• _Required work_: Wherever a line holds the word "DoxyExceptions", copy that line from the data.
○ ○ ○ ○ ○ ○ ○
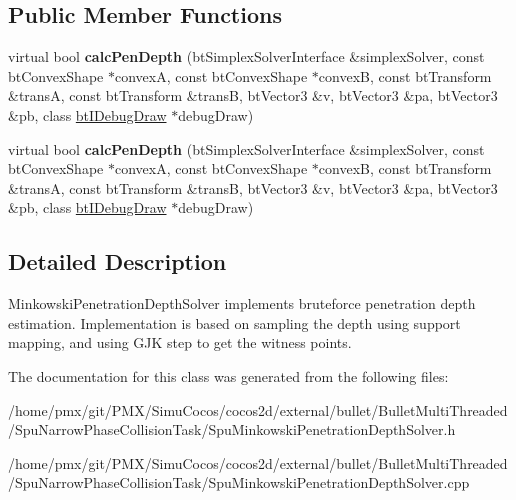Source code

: \subsection*{Public Member Functions}
\begin{DoxyCompactItemize}
\item 
\mbox{\label{classSpuMinkowskiPenetrationDepthSolver_a71196cd3482807329424a71e57c1cffa}} 
virtual bool {\bfseries calc\+Pen\+Depth} (bt\+Simplex\+Solver\+Interface \&simplex\+Solver, const bt\+Convex\+Shape $\ast$convexA, const bt\+Convex\+Shape $\ast$convexB, const bt\+Transform \&transA, const bt\+Transform \&transB, bt\+Vector3 \&v, bt\+Vector3 \&pa, bt\+Vector3 \&pb, class \hyperlink{classbtIDebugDraw}{bt\+I\+Debug\+Draw} $\ast$debug\+Draw)
\item 
\mbox{\label{classSpuMinkowskiPenetrationDepthSolver_a691266ce650c929ef5119fc7e3eed201}} 
virtual bool {\bfseries calc\+Pen\+Depth} (bt\+Simplex\+Solver\+Interface \&simplex\+Solver, const bt\+Convex\+Shape $\ast$convexA, const bt\+Convex\+Shape $\ast$convexB, const bt\+Transform \&transA, const bt\+Transform \&transB, bt\+Vector3 \&v, bt\+Vector3 \&pa, bt\+Vector3 \&pb, class \hyperlink{classbtIDebugDraw}{bt\+I\+Debug\+Draw} $\ast$debug\+Draw)
\end{DoxyCompactItemize}


\subsection{Detailed Description}
Minkowski\+Penetration\+Depth\+Solver implements bruteforce penetration depth estimation. Implementation is based on sampling the depth using support mapping, and using G\+JK step to get the witness points. 

The documentation for this class was generated from the following files\+:\begin{DoxyCompactItemize}
\item 
/home/pmx/git/\+P\+M\+X/\+Simu\+Cocos/cocos2d/external/bullet/\+Bullet\+Multi\+Threaded/\+Spu\+Narrow\+Phase\+Collision\+Task/Spu\+Minkowski\+Penetration\+Depth\+Solver.\+h\item 
/home/pmx/git/\+P\+M\+X/\+Simu\+Cocos/cocos2d/external/bullet/\+Bullet\+Multi\+Threaded/\+Spu\+Narrow\+Phase\+Collision\+Task/Spu\+Minkowski\+Penetration\+Depth\+Solver.\+cpp\end{DoxyCompactItemize}
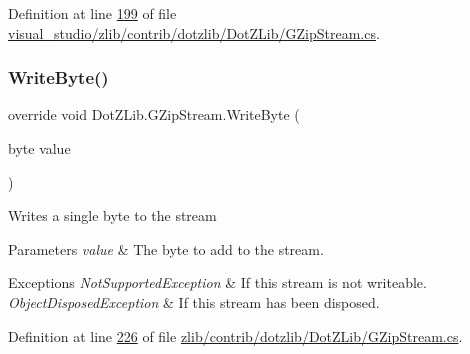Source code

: Definition at line \hyperlink{visual__studio_2zlib_2contrib_2dotzlib_2_dot_z_lib_2_g_zip_stream_8cs_source_l00199}{199} of file \hyperlink{visual__studio_2zlib_2contrib_2dotzlib_2_dot_z_lib_2_g_zip_stream_8cs_source}{visual\+\_\+studio/zlib/contrib/dotzlib/\+Dot\+Z\+Lib/\+G\+Zip\+Stream.\+cs}.

\mbox{\label{class_dot_z_lib_1_1_g_zip_stream_a78b38035956f42bf1c66db34ec2ba2cc}} 
\subsubsection{\texorpdfstring{Write\+Byte()}{WriteByte()}\hspace{0.1cm}{\footnotesize\ttfamily [1/2]}}
{\footnotesize\ttfamily override void Dot\+Z\+Lib.\+G\+Zip\+Stream.\+Write\+Byte (\begin{DoxyParamCaption}\item[{byte}]{value }\end{DoxyParamCaption})\hspace{0.3cm}{\ttfamily [inline]}}



Writes a single byte to the stream 


\begin{DoxyParams}{Parameters}
{\em value} & The byte to add to the stream.\\
\hline
\end{DoxyParams}

\begin{DoxyExceptions}{Exceptions}
{\em Not\+Supported\+Exception} & If this stream is not writeable.\\
\hline
{\em Object\+Disposed\+Exception} & If this stream has been disposed.\\
\hline
\end{DoxyExceptions}


Definition at line \hyperlink{zlib_2contrib_2dotzlib_2_dot_z_lib_2_g_zip_stream_8cs_source_l00226}{226} of file \hyperlink{zlib_2contrib_2dotzlib_2_dot_z_lib_2_g_zip_stream_8cs_source}{zlib/contrib/dotzlib/\+Dot\+Z\+Lib/\+G\+Zip\+Stream.\+cs}.

\mbox{\label{class_dot_z_lib_1_1_g_zip_stream_a78b38035956f42bf1c66db34ec2ba2cc}}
○ ○ ○ ○ ○ ○ ○
• _Finished task_:
\begin{DoxyExceptions}{Exceptions}
\end{DoxyExceptions}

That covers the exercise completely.